Bir zamanlar CHP’nin kalesi olan Gaziantep’in yetiştirdiği hemde çok çok önemli isimler artık yok desem yanılmış mı olurum. Yani bu hep böylemi devam edecek? Mevcut parti ve üye yapısı, belediye başkanları veya üst düzey Milletvekilliği profilleri yerine sadece meclis üyelikleri ile mi sınırlı kalacak? Küçümsediğimden değil sakın bu söylediklerim farklı anlamlara çekilmesin. Niye CHP’liler büyük düşünemiyor? Niye Gaziantep’te günden güne eriyip gidiyor, ben onu soruyorum… Bir yetkili hatta genel merkezin anlı şanlı isimleri geçen dönemlerin en başarılı meclis üyelerinin başında gelen Uğur Kalkan’dan ders alamazmıydı? Niye yeniden meclis üyeliği için adaylığını koymadın diye sorulamazmıydı? Oysa Gaziantep’te iktidar da muhalefet partileri de Uğur Kalkan’ı biliyor takdir ediyor. En önemlisi CHP’nin Uğur Kalkan’lara ihtiyacı var, ama Uğur kalkan çekilmiş bir kenarda duruyor.  Beyhan Külekçi de aslında aynısını yaptı ve adaylığını koymadı elbette. Tüm bu gelişmeler sonrası partiden birisi çıkıp ta “durun ya sizlere ihtiyacımız var” dedi mi? Diğer arkadaşlarımız sakın kırılmasın Uğur Kalkan’ı ve Beyhan Külekçi’yi ön plana çıkarttım diye. Ama var olan gerçek bu ise belirtmemde sakınca yok sanırım. Diyeceğim odur ki, muhalefet partilerinde artık liyakatlı insanlar, siyaseten şehrimize ve ülkemize katkı sunacak profiller bir kenara çekilmek zorunda bırakılmıştır. Elbette ana muhalefet partisi olduğu için CHP’yi öne alacağım.
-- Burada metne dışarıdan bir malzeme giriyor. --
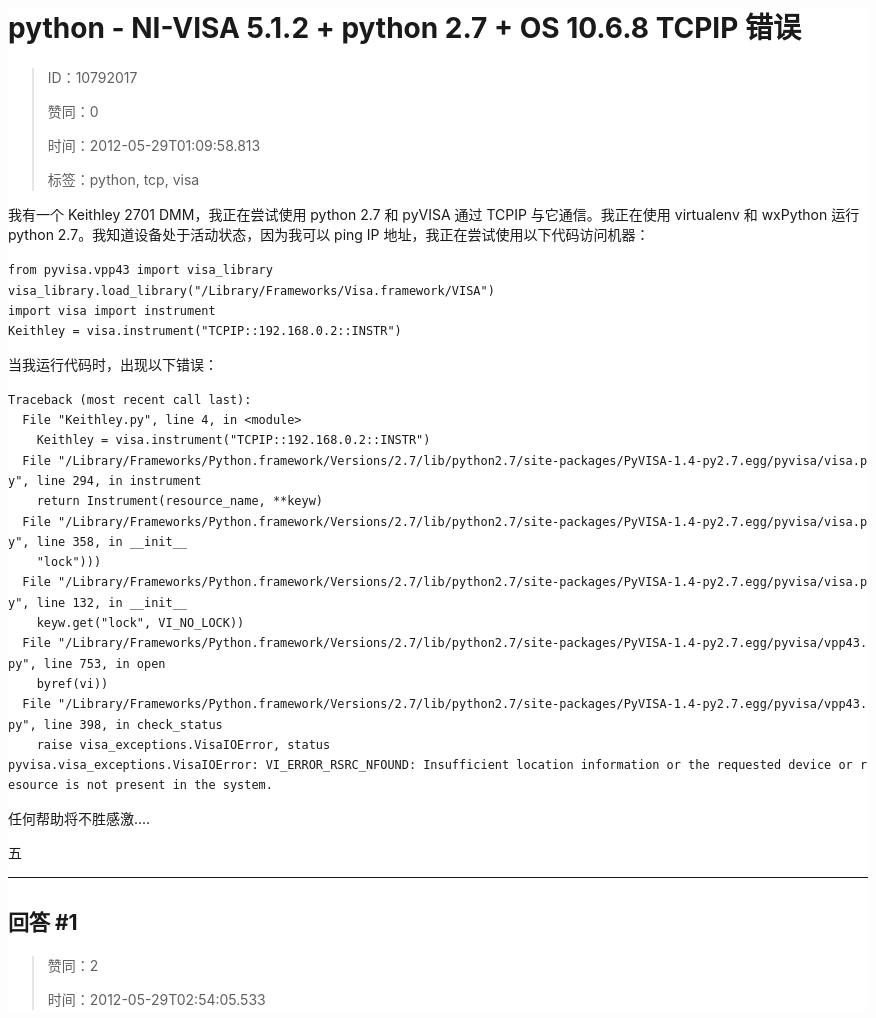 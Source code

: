 # python - NI-VISA 5.1.2 + python 2.7 + OS 10.6.8 TCPIP 错误

> ID：10792017
> 
> 赞同：0
> 
> 时间：2012-05-29T01:09:58.813
> 
> 标签：python, tcp, visa

我有一个 Keithley 2701 DMM，我正在尝试使用 python 2.7 和 pyVISA 通过 TCPIP 与它通信。我正在使用 virtualenv 和 wxPython 运行 python 2.7。我知道设备处于活动状态，因为我可以 ping IP 地址，我正在尝试使用以下代码访问机器：

```
from pyvisa.vpp43 import visa_library
visa_library.load_library("/Library/Frameworks/Visa.framework/VISA")
import visa import instrument
Keithley = visa.instrument("TCPIP::192.168.0.2::INSTR") 
```

当我运行代码时，出现以下错误：

```
Traceback (most recent call last):
  File "Keithley.py", line 4, in <module>
    Keithley = visa.instrument("TCPIP::192.168.0.2::INSTR")
  File "/Library/Frameworks/Python.framework/Versions/2.7/lib/python2.7/site-packages/PyVISA-1.4-py2.7.egg/pyvisa/visa.py", line 294, in instrument
    return Instrument(resource_name, **keyw)
  File "/Library/Frameworks/Python.framework/Versions/2.7/lib/python2.7/site-packages/PyVISA-1.4-py2.7.egg/pyvisa/visa.py", line 358, in __init__
    "lock")))
  File "/Library/Frameworks/Python.framework/Versions/2.7/lib/python2.7/site-packages/PyVISA-1.4-py2.7.egg/pyvisa/visa.py", line 132, in __init__
    keyw.get("lock", VI_NO_LOCK))
  File "/Library/Frameworks/Python.framework/Versions/2.7/lib/python2.7/site-packages/PyVISA-1.4-py2.7.egg/pyvisa/vpp43.py", line 753, in open
    byref(vi))
  File "/Library/Frameworks/Python.framework/Versions/2.7/lib/python2.7/site-packages/PyVISA-1.4-py2.7.egg/pyvisa/vpp43.py", line 398, in check_status
    raise visa_exceptions.VisaIOError, status
pyvisa.visa_exceptions.VisaIOError: VI_ERROR_RSRC_NFOUND: Insufficient location information or the requested device or resource is not present in the system. 
```

任何帮助将不胜感激....

五

* * *

## 回答 #1

> 赞同：2
> 
> 时间：2012-05-29T02:54:05.533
Hani şu şehrin dünya kadar sorunu olmasına karşın sesleri çıkmayanlar, eleştiri deyince kafalarını kuma gömenler, hem partileri için hemde şehrin sorunları için çözüm üretemeyenler var ya, belki bu yazıyı okuyunca şapkalarını önlerine koyarlar diye düşünüyorum.